Plastics and Health

Featured Speakers and Presentation Materials:

Philip Landrigan, MD, MSc, FAAP

Topic: Health Effects of Plastic

Philip Landrigan, MD, MSc, FAAP, is a pediatrician and epidemiologist, and director of the Program for Global Public Health and the Common Good at Boston College. He leads the Monaco Commission on Plastics and Ocean Pollution and in 2022-23, led the Minderoo-Monaco Commission on Plastics and Human Health, which documents that plastics and associated chemicals harm human health at every stage of the plastic life cycle

Dr. Landrigan spoke about the far-reaching health and environmental consequences of plastic pollution, highlighting its growing impact on vulnerable populations and calling for urgent, systemic action at all levels to reduce production and exposure.


Hilary Ong, MD, FAAP

Topic: Plastic in Healthcare: A Call to Action

Hilary Ong, MD, FAAP, is a physician and assistant professor of pediatric emergency medicine at University of California, San Francisco. Her research and academic pursuits include waste reduction and decarbonization in emergency departments. She also co-created a climate health and equity curriculum for the UCSF emergency medicine residency program. She will speak about plastic pollution from healthcare systems and how we can reduce our reliance on single use plastics.

Dr. Ong presented on the urgent need to reduce plastic use in healthcare by highlighting the extensive health harms of plastic pollution—from patient-level exposures to global chemical emissions—and calling for systemic, policy-driven, and clinical actions to address this overlooked environmental and public health crisis.


Matthew Campen, PhD, MSPH

Topic: Neuroplastics: Out of Sight, Into Mind

Matthew Campen, PhD, MSPH is a professor at the University of New Mexico Department of Pharmaceutical Sciences whose interest includes the mechanisms underlying the systemic impacts of microplastics and nanoplastics, an emerging toxicant of global concern. He will discuss his research on how much plastic is in the human body using data from innovative methods for assessing nanoplastics in clinical and pathological specimens.

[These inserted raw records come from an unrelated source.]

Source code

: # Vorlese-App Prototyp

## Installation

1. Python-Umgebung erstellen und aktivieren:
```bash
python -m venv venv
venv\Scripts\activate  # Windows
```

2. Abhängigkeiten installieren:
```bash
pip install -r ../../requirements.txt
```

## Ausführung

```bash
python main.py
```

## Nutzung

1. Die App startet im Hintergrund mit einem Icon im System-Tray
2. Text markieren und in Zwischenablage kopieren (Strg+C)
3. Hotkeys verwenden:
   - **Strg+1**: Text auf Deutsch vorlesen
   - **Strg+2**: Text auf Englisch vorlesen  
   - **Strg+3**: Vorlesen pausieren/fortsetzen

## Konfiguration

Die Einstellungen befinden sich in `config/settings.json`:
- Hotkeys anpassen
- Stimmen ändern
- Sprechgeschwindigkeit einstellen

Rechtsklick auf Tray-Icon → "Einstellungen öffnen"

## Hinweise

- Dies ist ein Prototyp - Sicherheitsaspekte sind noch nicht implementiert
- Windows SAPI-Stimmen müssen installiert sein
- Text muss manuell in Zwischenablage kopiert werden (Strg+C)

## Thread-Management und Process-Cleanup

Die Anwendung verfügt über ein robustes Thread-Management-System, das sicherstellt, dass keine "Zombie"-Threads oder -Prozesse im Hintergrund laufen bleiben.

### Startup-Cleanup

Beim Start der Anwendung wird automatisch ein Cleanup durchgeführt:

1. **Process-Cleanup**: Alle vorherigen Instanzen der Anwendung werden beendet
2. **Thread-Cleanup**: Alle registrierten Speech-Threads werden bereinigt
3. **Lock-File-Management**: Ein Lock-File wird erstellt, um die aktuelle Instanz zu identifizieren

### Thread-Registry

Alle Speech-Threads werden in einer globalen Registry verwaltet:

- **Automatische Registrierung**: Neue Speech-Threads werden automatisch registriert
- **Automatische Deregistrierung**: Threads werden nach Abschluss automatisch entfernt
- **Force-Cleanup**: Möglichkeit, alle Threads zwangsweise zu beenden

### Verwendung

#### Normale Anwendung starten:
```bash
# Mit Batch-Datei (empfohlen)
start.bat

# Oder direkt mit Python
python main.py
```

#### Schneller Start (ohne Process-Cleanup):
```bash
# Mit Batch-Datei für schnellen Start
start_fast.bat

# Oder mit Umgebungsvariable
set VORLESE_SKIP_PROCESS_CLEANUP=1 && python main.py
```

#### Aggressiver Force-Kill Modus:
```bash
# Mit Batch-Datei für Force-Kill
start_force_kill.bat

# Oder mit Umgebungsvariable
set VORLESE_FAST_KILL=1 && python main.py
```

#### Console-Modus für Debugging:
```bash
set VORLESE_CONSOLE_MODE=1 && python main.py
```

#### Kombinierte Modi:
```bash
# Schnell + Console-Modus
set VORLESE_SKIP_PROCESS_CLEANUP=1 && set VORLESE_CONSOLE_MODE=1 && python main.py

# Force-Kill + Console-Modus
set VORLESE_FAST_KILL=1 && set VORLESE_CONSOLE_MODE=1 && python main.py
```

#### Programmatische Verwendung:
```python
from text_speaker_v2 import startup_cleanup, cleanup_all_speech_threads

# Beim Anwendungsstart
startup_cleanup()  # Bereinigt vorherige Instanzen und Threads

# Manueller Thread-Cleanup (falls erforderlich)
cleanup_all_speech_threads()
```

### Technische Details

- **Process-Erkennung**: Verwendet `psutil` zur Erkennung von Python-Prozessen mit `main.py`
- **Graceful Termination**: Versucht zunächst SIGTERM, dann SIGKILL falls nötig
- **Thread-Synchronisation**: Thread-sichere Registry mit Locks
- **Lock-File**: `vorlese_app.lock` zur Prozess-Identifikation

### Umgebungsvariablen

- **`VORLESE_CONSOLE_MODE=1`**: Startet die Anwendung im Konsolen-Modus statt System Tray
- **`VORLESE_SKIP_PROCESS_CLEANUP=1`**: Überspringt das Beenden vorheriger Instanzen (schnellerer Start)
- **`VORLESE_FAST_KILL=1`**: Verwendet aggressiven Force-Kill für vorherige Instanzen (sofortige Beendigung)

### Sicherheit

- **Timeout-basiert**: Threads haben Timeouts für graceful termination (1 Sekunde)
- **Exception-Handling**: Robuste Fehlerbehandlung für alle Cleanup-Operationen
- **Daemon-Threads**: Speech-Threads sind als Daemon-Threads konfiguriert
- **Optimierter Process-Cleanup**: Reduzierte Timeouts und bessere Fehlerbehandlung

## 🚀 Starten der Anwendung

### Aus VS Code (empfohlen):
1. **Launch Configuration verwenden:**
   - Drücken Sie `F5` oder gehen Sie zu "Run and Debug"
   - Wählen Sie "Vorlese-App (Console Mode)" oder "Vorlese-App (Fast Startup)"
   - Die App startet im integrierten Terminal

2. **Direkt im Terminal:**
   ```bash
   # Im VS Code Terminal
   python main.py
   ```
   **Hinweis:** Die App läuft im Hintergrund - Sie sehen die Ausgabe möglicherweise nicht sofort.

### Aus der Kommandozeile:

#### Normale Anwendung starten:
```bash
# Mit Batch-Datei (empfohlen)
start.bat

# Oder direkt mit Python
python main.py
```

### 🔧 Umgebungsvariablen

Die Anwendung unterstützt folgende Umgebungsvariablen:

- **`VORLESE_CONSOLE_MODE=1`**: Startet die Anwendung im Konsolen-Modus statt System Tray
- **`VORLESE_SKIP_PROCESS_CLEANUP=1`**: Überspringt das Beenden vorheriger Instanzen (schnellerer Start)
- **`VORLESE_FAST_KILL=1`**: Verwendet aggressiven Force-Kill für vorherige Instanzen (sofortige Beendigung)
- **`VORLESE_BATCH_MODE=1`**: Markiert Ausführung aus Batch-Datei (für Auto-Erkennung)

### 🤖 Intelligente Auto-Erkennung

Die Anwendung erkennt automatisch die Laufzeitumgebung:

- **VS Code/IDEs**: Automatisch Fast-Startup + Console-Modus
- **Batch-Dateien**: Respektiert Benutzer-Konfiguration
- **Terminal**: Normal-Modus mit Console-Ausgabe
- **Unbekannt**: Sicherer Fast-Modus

Dr. Campen presented emerging research on the widespread presence of micro- and nanoplastics in human organs—including the brain, liver, kidney, placenta, and testes—and discussed how their accumulation, particularly in dementia cases, raises urgent questions about their potential health impacts and the need for improved detection and mitigation technologies.


Linda Kahn, PhD, MPH

Topic: Plastics and Human Reproduction: A Life Course Perspective

Linda Kahn, PhD, MPH is an assistant professor in the Departments of Pediatrics and Population Health at New York University Grossman School of Medicine.  As a life-course epidemiologist, she studies associations of exposure to endocrine-disrupting chemicals during various critical periods with reproductive health outcomes, including fecundity, pregnancy complications, postpartum maternal health, and offspring reproductive development.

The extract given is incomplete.